У меня есть кое-какие мысли на этот счет. Но сначала цитата из одной из любимых книг, Д. Савицкий, "Ниоткуда с любовью". Написано почти три десятилетия назад, а мне все кажется, что ничего не изменилось. Может, это генетика, и нужно, чтобы обновилась кровь? ...
Знаете ли вы, обратился я к парижанам, струящимся мимо моего столика, что вы двигаетесь по-иному? Ваша обычная дневная, вечерняя, замаянная или свежая пластика движений так же отличается от нашей, как пальто, сшитое фабрикой имени Дружбы Народов, от обычного пиджака, купленного в захудалом Монтройе? Тоталитаризм - веселая штука, некий двигательный паралич, ощущение рамок, тяжести, ограничителей: двигательная самоцензура. Глядите: вот они переваливаются в синем свете вечерней кинохроники по коврам Георгиевского зала, а вот и мы, такие же тюлени, дружно ковыляем через Красную площадь в полиомиелите верноподданичества. Попробуй разреши рукам делать то, что им хочется, они такого натворят! А ногам, скажем, идти туда, куда тянет,- ай-ай! - как бы из этого чего худого не вышло… И пульсируют перекрученные нервные волокна, звенят в ушах звоночки, кипит в крови адреналин, и мы расходимся по домам, советские куклы, походкой, от которой сходят с ума психиатры всего мира. Не здесь ли загадка нашего родного спорта, гипертрофированных мышц, преодоления самоторможения по разрешению сверху?..
Позднее, в побежавших наперегонки денечках, в мутном бульоне подземных станций, я за сто шагов мог определить собрата по счастливому прошлому, двигающегося по платформе с изяществом вытащенного на поверхность краба. Думаете, и я не пробовал ходить так, как та вечно весенняя студентка на углу улицы Суфло и Бульмиша? Я тут же чувствовал себя подкуренной тварью, терял мозжечок, облокачивался на мирных старух, наступал на хвосты собак или врезался в тележки с мороженым. О нет, видимо, мне это не суждено - шуршание парусов, свободный ток воздуха возле висков; не суждено забыть про углы локтей и колен, освободиться от зрячей спины и десяти невидимых пальцев, вцепившихся в шею.
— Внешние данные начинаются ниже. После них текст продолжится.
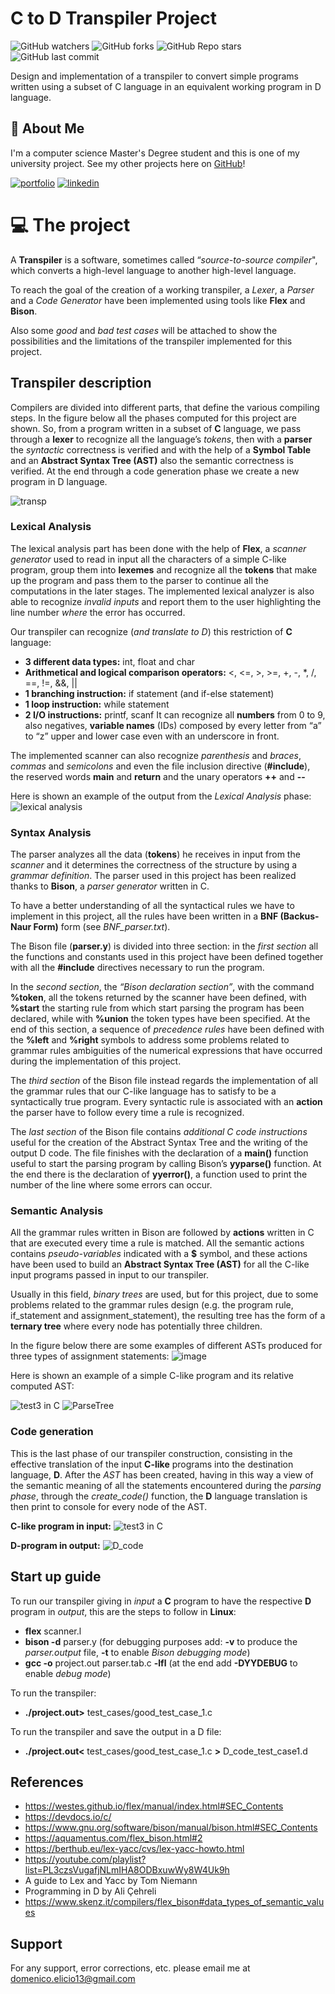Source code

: # C to D Transpiler Project
![GitHub watchers](https://img.shields.io/github/watchers/d-elicio/C-to-D-Transpiler-Project?style=social) 
![GitHub forks](https://img.shields.io/github/forks/d-elicio/C-to-D-Transpiler-Project?style=social)
![GitHub Repo stars](https://img.shields.io/github/stars/d-elicio/C-to-D-Transpiler-Project?style=social)
![GitHub last commit](https://img.shields.io/github/last-commit/d-elicio/C-to-D-Transpiler-Project?style=plastic)

Design and implementation of a transpiler to convert simple programs written using a subset of C language in an equivalent working program in D language.

## 🚀 About Me
I'm a computer science Master's Degree student and this is one of my university project. 
See my other projects here on [GitHub](https://github.com/d-elicio)!

[![portfolio](https://img.shields.io/badge/my_portfolio-000?style=for-the-badge&logo=ko-fi&logoColor=white)](https://d-elicio.github.io)
[![linkedin](https://img.shields.io/badge/linkedin-0A66C2?style=for-the-badge&logo=linkedin&logoColor=white)](https://www.linkedin.com/in/domenico-elicio/)


# 💻 The project
A **Transpiler** is a software, sometimes called “*source-to-source compiler*", which converts a high-level language to another high-level language.

To reach the goal of the creation of a working transpiler, a *Lexer*, a *Parser* and a *Code Generator* have been implemented using tools like **Flex** and **Bison**.

Also some *good* and *bad test cases* will be attached to show the possibilities and the
limitations of the transpiler implemented for this project.


## Transpiler description
Compilers are divided into different parts, that define the various compiling steps. In the figure below all the phases computed for this project are shown. So, from a program written in a subset of **C** language, we pass through a **lexer** to recognize all the language’s *tokens*, then with a **parser** the *syntactic* correctness is verified and with the help of a **Symbol Table** and an **Abstract Syntax Tree (AST)** also the semantic correctness is verified. At the end through a code generation phase we create a new program in D language.

![transp](https://user-images.githubusercontent.com/96207365/225892632-38b30ea9-01aa-4fc2-9daa-95f0c3e9142d.png)


### Lexical Analysis
The lexical analysis part has been done with the help of **Flex**, a *scanner generator* used to read in input all the characters of a simple C-like program, group them into **lexemes** and recognize all the **tokens** that make up the program and pass them to the parser to continue all the computations in the later stages. The implemented lexical analyzer is also able to recognize *invalid inputs* and report them to the user highlighting the line number *where* the error has occurred.

Our transpiler can recognize (*and translate to D*) this restriction of **C** language:
- **3 different data types:** int, float and char
- **Arithmetical and logical comparison operators:** <, <=, >, >=, +, -, *, /, ==, !=, &&, ||
- **1 branching instruction:** if statement (and if-else statement)
- **1 loop instruction:** while statement
- **2 I/O instructions:** printf, scanf
It can recognize all **numbers** from 0 to 9, also negatives, **variable names** (IDs) composed by every letter from “a” to “z” upper and lower case even with an underscore in front.

The implemented scanner can also recognize *parenthesis* and *braces*, *commas* and *semicolons* and even the file inclusion directive (**#include**), the reserved words **main** and **return** and the unary operators **++** and **--**

Here is shown an example of the output from the *Lexical Analysis* phase: 
![lexical analysis](https://user-images.githubusercontent.com/96207365/226104069-fc743fd1-6384-45dd-a517-7e0223783868.png)



### Syntax Analysis
The parser analyzes all the data (**tokens**) he receives in input from the *scanner* and it determines the correctness of the structure by using a *grammar definition*. The parser used in this project has been realized thanks to **Bison**, a *parser generator* written in C.

To have a better understanding of all the syntactical rules we have to implement in this project, all the rules have been written in a **BNF (Backus-Naur Form)** form (see *BNF_parser.txt*).


The Bison file (**parser.y**) is divided into three section: in the *first section* all the functions and constants used in this project have been defined together with all the **#include** directives necessary to run the program. 

In the *second section*, the *“Bison declaration section”*, with the command **%token**, all the tokens returned by the scanner have been defined, with **%start** the starting rule from which start parsing the program has been declared, while with **%union** the token types have been specified. At the end of this section, a sequence of *precedence rules* have been defined with the **%left** and **%right** symbols to address some problems related to grammar rules ambiguities of the numerical expressions that have occurred during the implementation of this project. 

The *third section* of the Bison file instead regards the implementation of all the grammar rules that our C-like language has to satisfy to be a syntactically true program. Every syntactic rule is associated with an **action** the parser have to follow every time a rule is recognized.

The *last section* of the Bison file contains *additional C code instructions* useful for the creation of the Abstract Syntax Tree and the writing of the output D code. The file finishes with the declaration of a **main()** function useful to start the parsing program by calling Bison’s **yyparse()** function. At the end there is the declaration of **yyerror()**, a function used to print the number of the line where some errors can occur.


### Semantic Analysis
All the grammar rules written in Bison are followed by **actions** written in C that are executed every time a rule is matched.
All the semantic actions contains *pseudo-variables* indicated with a **$** symbol, and these actions have been used to build an **Abstract Syntax Tree (AST)** for all the C-like input programs passed in input to our transpiler.

Usually in this field, *binary trees* are used, but for this project, due to some problems related to the grammar rules design (e.g. the program rule, if_statement and assignment_statement), the resulting tree has the form of a **ternary tree** where every node has potentially three children.

In the figure below there are some examples of different ASTs produced for three types of assignment statements:
![image](https://user-images.githubusercontent.com/96207365/235991873-1e51c33b-f1f8-486f-8796-a1a9f7524c5e.jpg)


Here is shown an example of a simple C-like program and its relative computed AST:

![test3 in C](https://user-images.githubusercontent.com/96207365/226105395-915e345f-0b2b-4e87-b798-fee33a5bdaad.jpg)
![ParseTree](https://user-images.githubusercontent.com/96207365/226105445-f7baab61-1a27-4c02-b285-cd57fd1fc17c.png)


### Code generation
This is the last phase of our transpiler construction, consisting in the effective translation of the input **C-like** programs into the destination language, **D**.
After the *AST* has been created, having in this way a view of the semantic meaning of all the statements encountered during the *parsing phase*, through the *create_code()* function, the **D** language translation is then print to console for every node of the AST.

**C-like program in input:**
![test3 in C](https://user-images.githubusercontent.com/96207365/226105395-915e345f-0b2b-4e87-b798-fee33a5bdaad.jpg)

**D-program in output:**
![D_code](https://user-images.githubusercontent.com/96207365/226105859-778f95f5-c52f-4fc2-bc9b-f6d8b4be00a1.png)


## Start up guide
To run our transpiler giving in *input* a **C** program to have the respective **D** program in *output*, this are the steps to follow in **Linux**:
- **flex** scanner.l
- **bison -d** parser.y (for debugging purposes add: **-v** to produce the *parser.output* file,  **-t** to enable *Bison debugging mode*)
- **gcc -o** project.out parser.tab.c **-lfl** (at the end add **-DYYDEBUG** to enable *debug mode*)


To run the transpiler:
- **./project.out>** test_cases/good_test_case_1.c

To run the transpiler and save the output in a D file:
- **./project.out<** test_cases/good_test_case_1.c **>** D_code_test_case1.d


## References
- https://westes.github.io/flex/manual/index.html#SEC_Contents
- https://devdocs.io/c/
- https://www.gnu.org/software/bison/manual/bison.html#SEC_Contents
- https://aquamentus.com/flex_bison.html#2
- https://berthub.eu/lex-yacc/cvs/lex-yacc-howto.html
- https://youtube.com/playlist?list=PL3czsVugafjNLmIHA8ODBxuwWy8W4Uk9h
- A guide to Lex and Yacc by Tom Niemann
- Programming in D by Ali Çehreli
- https://www.skenz.it/compilers/flex_bison#data_types_of_semantic_values

## Support

For any support, error corrections, etc. please email me at domenico.elicio13@gmail.com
О, вечный глаз с пластмассовой слезой, глядящий из прошлого...
Я весь обмирал от зависти, сидя на скамейке люксембургского сада, глядя, как не идут, а струятся мимо белые и черные, волосатые и лысые, курчавые и бородатые, молодые и кряхтящие. Они текли, их несло временем, а если они спотыкались, значит, в воздухе образовалось сгущение, небольшой тромб из скопившихся поцелуев...
Самый последний клошар, икающий так, что голову его подбрасывало, полз по отвесной, улице Монмартра с такой уродливой грацией, что мне хотелось пустить вокруг него лебединый выводок балеринок, а сверху в прыжке повесить улыбающегося Барышникова..."
Д. Савицкий, "
Ниоткуда с любовью" (я предпочитаю другой редакторский вариант, но его в сети нет)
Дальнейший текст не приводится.